(Records contained in a dataset)
◇ ◇ ◇

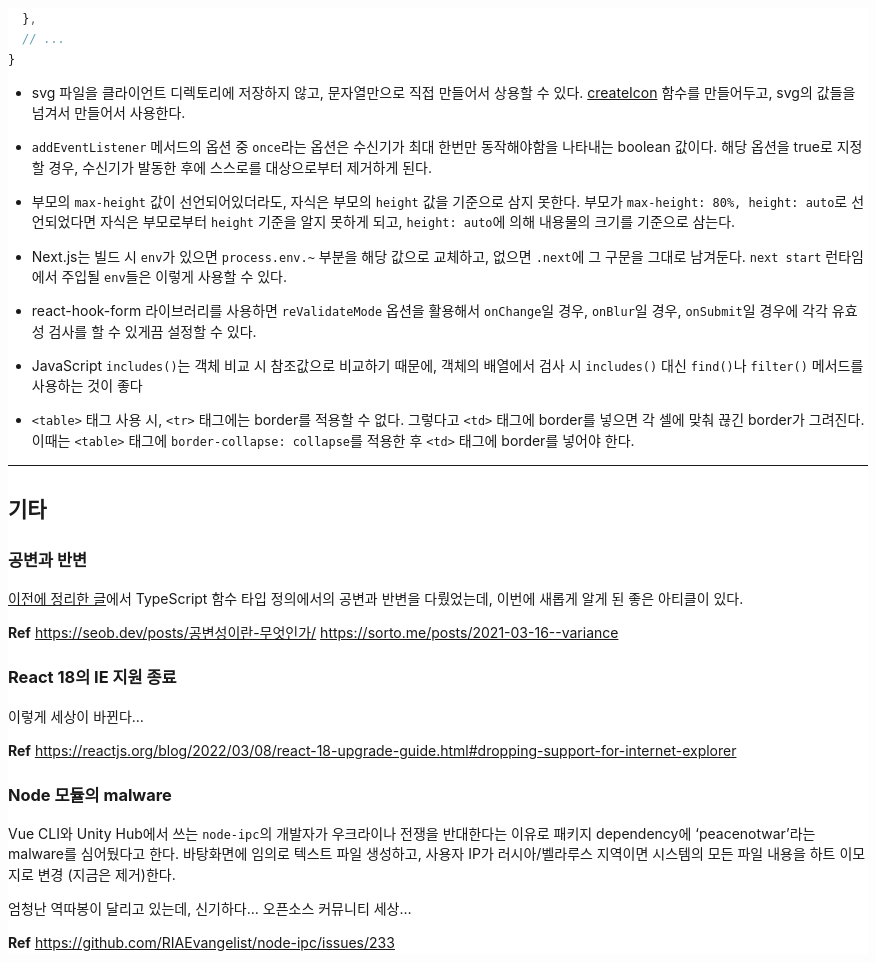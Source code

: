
   ```jsx
    },
    // ...
  }
  ```

- svg 파일을 클라이언트 디렉토리에 저장하지 않고, 문자열만으로 직접 만들어서 상용할 수 있다. [createIcon](https://git.baemin.in/store-platform-tf/seller-office/-/blob/main/src/common/components/Icon/Icon.tsx#L27) 함수를 만들어두고, svg의 값들을 넘겨서 만들어서 사용한다.

- `addEventListener` 메서드의 옵션 중 `once`라는 옵션은 수신기가 최대 한번만 동작해야함을 나타내는 boolean 값이다. 해당 옵션을 true로 지정할 경우, 수신기가 발동한 후에 스스로를 대상으로부터 제거하게 된다.

- 부모의 `max-height` 값이 선언되어있더라도, 자식은 부모의 `height` 값을 기준으로 삼지 못한다. 부모가 `max-height: 80%, height: auto`로 선언되었다면 자식은 부모로부터 `height` 기준을 알지 못하게 되고, `height: auto`에 의해 내용물의 크기를 기준으로 삼는다.

- Next.js는 빌드 시 `env`가 있으면 `process.env.~` 부분을 해당 값으로 교체하고, 없으면 `.next`에 그 구문을 그대로 남겨둔다. `next start` 런타임에서 주입될 `env`들은 이렇게 사용할 수 있다.

- react-hook-form 라이브러리를 사용하면 `reValidateMode` 옵션을 활용해서 `onChange`일 경우, `onBlur`일 경우, `onSubmit`일 경우에 각각 유효성 검사를 할 수 있게끔 설정할 수 있다.

- JavaScript `includes()`는 객체 비교 시 참조값으로 비교하기 때문에, 객체의 배열에서 검사 시 `includes()` 대신 `find()`나 `filter()` 메서드를 사용하는 것이 좋다

- `<table>` 태그 사용 시, `<tr>` 태그에는 border를 적용할 수 없다. 그렇다고 `<td>` 태그에 border를 넣으면 각 셀에 맞춰 끊긴 border가 그려진다. 이때는 `<table>` 태그에 `border-collapse: collapse`를 적용한 후 `<td>` 태그에 border를 넣어야 한다.

---

## 기타

### 공변과 반변

[이전에 정리한 글](http://localhost:4000/2021/06/05/woowa-week-17/#TypeScript-객체타입에서의-두-가지-함수-표기법)에서 TypeScript 함수 타입 정의에서의 공변과 반변을 다뤘었는데, 이번에 새롭게 알게 된 좋은 아티클이 있다.

**Ref**
https://seob.dev/posts/공변성이란-무엇인가/
https://sorto.me/posts/2021-03-16--variance

### React 18의 IE 지원 종료

이렇게 세상이 바뀐다…

**Ref** https://reactjs.org/blog/2022/03/08/react-18-upgrade-guide.html#dropping-support-for-internet-explorer

### Node 모듈의 malware

Vue CLI와 Unity Hub에서 쓰는 `node-ipc`의 개발자가 우크라이나 전쟁을 반대한다는 이유로 패키지 dependency에 ‘peacenotwar’라는 malware를 심어뒀다고 한다. 바탕화면에 임의로 텍스트 파일 생성하고, 사용자 IP가 러시아/벨라루스 지역이면 시스템의 모든 파일 내용을 하트 이모지로 변경 (지금은 제거)한다.

엄청난 역따봉이 달리고 있는데, 신기하다… 오픈소스 커뮤니티 세상…

**Ref** https://github.com/RIAEvangelist/node-ipc/issues/233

◇ ◇ ◇

_What this task involves:_ What you give back should be exactly the lines of the data above from the line with "https://sorto.me/posts/2021-03-16--variance" through the line with "### Node 모듈의 malware", both of those included, and nothing more.

_Solution for this exercise:_
https://sorto.me/posts/2021-03-16--variance

### React 18의 IE 지원 종료

이렇게 세상이 바뀐다…

**Ref** https://reactjs.org/blog/2022/03/08/react-18-upgrade-guide.html#dropping-support-for-internet-explorer

### Node 모듈의 malware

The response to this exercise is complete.